## [Your objective]
Each entry needs to be reproduced exactly as it is.

Entries taken from a collection

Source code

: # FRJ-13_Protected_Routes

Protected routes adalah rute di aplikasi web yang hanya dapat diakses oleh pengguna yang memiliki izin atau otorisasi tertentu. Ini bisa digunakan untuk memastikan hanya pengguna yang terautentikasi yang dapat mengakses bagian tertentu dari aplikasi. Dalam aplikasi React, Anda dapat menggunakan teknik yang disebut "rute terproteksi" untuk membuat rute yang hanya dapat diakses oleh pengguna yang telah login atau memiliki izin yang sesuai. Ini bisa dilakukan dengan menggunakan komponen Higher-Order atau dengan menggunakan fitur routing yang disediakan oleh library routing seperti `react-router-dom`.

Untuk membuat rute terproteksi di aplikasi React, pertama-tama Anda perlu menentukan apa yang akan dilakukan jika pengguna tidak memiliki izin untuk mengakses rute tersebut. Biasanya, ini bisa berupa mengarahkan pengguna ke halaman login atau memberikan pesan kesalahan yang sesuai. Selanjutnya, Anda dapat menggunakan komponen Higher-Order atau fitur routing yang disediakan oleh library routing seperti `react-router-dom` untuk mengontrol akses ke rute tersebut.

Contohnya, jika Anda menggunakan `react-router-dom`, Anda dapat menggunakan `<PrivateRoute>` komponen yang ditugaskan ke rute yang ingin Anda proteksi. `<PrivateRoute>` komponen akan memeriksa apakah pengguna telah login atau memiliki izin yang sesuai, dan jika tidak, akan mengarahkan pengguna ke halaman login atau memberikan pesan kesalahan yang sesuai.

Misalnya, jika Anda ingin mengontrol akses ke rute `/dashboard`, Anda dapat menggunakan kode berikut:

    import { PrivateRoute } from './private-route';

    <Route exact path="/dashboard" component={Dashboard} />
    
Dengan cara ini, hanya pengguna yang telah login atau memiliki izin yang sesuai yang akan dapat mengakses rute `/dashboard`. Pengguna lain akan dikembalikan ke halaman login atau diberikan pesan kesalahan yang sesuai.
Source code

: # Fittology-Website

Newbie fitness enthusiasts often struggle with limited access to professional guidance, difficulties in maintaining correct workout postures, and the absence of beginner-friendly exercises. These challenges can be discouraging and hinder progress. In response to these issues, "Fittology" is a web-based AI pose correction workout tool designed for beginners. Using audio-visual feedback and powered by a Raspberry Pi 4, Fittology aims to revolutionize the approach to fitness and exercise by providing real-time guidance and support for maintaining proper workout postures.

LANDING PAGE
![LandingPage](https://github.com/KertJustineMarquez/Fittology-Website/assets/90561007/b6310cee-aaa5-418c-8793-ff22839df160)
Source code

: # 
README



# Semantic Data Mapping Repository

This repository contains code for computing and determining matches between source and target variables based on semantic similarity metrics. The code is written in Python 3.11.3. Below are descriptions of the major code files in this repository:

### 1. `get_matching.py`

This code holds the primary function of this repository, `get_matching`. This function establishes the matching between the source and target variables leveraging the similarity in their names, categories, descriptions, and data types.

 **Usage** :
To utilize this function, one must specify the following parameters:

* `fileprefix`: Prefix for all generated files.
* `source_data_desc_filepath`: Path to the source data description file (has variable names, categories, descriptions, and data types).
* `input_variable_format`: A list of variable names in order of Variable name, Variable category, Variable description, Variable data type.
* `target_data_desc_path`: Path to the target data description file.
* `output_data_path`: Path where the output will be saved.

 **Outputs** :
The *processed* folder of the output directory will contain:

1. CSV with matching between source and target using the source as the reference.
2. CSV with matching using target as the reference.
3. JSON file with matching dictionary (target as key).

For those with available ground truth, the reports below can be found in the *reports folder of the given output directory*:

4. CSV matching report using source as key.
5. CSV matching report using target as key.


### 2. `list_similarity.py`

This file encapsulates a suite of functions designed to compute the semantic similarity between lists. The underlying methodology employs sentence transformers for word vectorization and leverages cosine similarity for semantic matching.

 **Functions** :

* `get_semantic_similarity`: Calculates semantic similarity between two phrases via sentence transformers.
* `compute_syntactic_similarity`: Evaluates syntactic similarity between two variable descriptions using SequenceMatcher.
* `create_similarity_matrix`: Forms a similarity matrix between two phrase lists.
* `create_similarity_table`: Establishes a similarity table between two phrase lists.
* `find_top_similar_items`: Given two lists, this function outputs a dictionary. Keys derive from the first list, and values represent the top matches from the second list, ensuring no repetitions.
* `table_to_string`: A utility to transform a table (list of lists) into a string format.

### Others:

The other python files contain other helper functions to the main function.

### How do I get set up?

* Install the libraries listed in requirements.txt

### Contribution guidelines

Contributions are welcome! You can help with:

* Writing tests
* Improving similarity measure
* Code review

## [Solved problem]
Source code

: # FRJ-13_Protected_Routes

Protected routes adalah rute di aplikasi web yang hanya dapat diakses oleh pengguna yang memiliki izin atau otorisasi tertentu. Ini bisa digunakan untuk memastikan hanya pengguna yang terautentikasi yang dapat mengakses bagian tertentu dari aplikasi. Dalam aplikasi React, Anda dapat menggunakan teknik yang disebut "rute terproteksi" untuk membuat rute yang hanya dapat diakses oleh pengguna yang telah login atau memiliki izin yang sesuai. Ini bisa dilakukan dengan menggunakan komponen Higher-Order atau dengan menggunakan fitur routing yang disediakan oleh library routing seperti `react-router-dom`.

Untuk membuat rute terproteksi di aplikasi React, pertama-tama Anda perlu menentukan apa yang akan dilakukan jika pengguna tidak memiliki izin untuk mengakses rute tersebut. Biasanya, ini bisa berupa mengarahkan pengguna ke halaman login atau memberikan pesan kesalahan yang sesuai. Selanjutnya, Anda dapat menggunakan komponen Higher-Order atau fitur routing yang disediakan oleh library routing seperti `react-router-dom` untuk mengontrol akses ke rute tersebut.

Contohnya, jika Anda menggunakan `react-router-dom`, Anda dapat menggunakan `<PrivateRoute>` komponen yang ditugaskan ke rute yang ingin Anda proteksi. `<PrivateRoute>` komponen akan memeriksa apakah pengguna telah login atau memiliki izin yang sesuai, dan jika tidak, akan mengarahkan pengguna ke halaman login atau memberikan pesan kesalahan yang sesuai.

Misalnya, jika Anda ingin mengontrol akses ke rute `/dashboard`, Anda dapat menggunakan kode berikut:

    import { PrivateRoute } from './private-route';

    <Route exact path="/dashboard" component={Dashboard} />
    
Dengan cara ini, hanya pengguna yang telah login atau memiliki izin yang sesuai yang akan dapat mengakses rute `/dashboard`. Pengguna lain akan dikembalikan ke halaman login atau diberikan pesan kesalahan yang sesuai.
Source code

: # Fittology-Website

Newbie fitness enthusiasts often struggle with limited access to professional guidance, difficulties in maintaining correct workout postures, and the absence of beginner-friendly exercises. These challenges can be discouraging and hinder progress. In response to these issues, "Fittology" is a web-based AI pose correction workout tool designed for beginners. Using audio-visual feedback and powered by a Raspberry Pi 4, Fittology aims to revolutionize the approach to fitness and exercise by providing real-time guidance and support for maintaining proper workout postures.

LANDING PAGE
![LandingPage](https://github.com/KertJustineMarquez/Fittology-Website/assets/90561007/b6310cee-aaa5-418c-8793-ff22839df160)
Source code

: # 
README



# Semantic Data Mapping Repository

This repository contains code for computing and determining matches between source and target variables based on semantic similarity metrics. The code is written in Python 3.11.3. Below are descriptions of the major code files in this repository:

### 1. `get_matching.py`

This code holds the primary function of this repository, `get_matching`. This function establishes the matching between the source and target variables leveraging the similarity in their names, categories, descriptions, and data types.

 **Usage** :
To utilize this function, one must specify the following parameters:

* `fileprefix`: Prefix for all generated files.
* `source_data_desc_filepath`: Path to the source data description file (has variable names, categories, descriptions, and data types).
* `input_variable_format`: A list of variable names in order of Variable name, Variable category, Variable description, Variable data type.
* `target_data_desc_path`: Path to the target data description file.
* `output_data_path`: Path where the output will be saved.

 **Outputs** :
The *processed* folder of the output directory will contain:

1. CSV with matching between source and target using the source as the reference.
2. CSV with matching using target as the reference.
3. JSON file with matching dictionary (target as key).

For those with available ground truth, the reports below can be found in the *reports folder of the given output directory*:

4. CSV matching report using source as key.
5. CSV matching report using target as key.


### 2. `list_similarity.py`

This file encapsulates a suite of functions designed to compute the semantic similarity between lists. The underlying methodology employs sentence transformers for word vectorization and leverages cosine similarity for semantic matching.

 **Functions** :

* `get_semantic_similarity`: Calculates semantic similarity between two phrases via sentence transformers.
* `compute_syntactic_similarity`: Evaluates syntactic similarity between two variable descriptions using SequenceMatcher.
* `create_similarity_matrix`: Forms a similarity matrix between two phrase lists.
* `create_similarity_table`: Establishes a similarity table between two phrase lists.
* `find_top_similar_items`: Given two lists, this function outputs a dictionary. Keys derive from the first list, and values represent the top matches from the second list, ensuring no repetitions.
* `table_to_string`: A utility to transform a table (list of lists) into a string format.

### Others:

The other python files contain other helper functions to the main function.

### How do I get set up?

* Install the libraries listed in requirements.txt

### Contribution guidelines

Contributions are welcome! You can help with:

* Writing tests
* Improving similarity measure
* Code review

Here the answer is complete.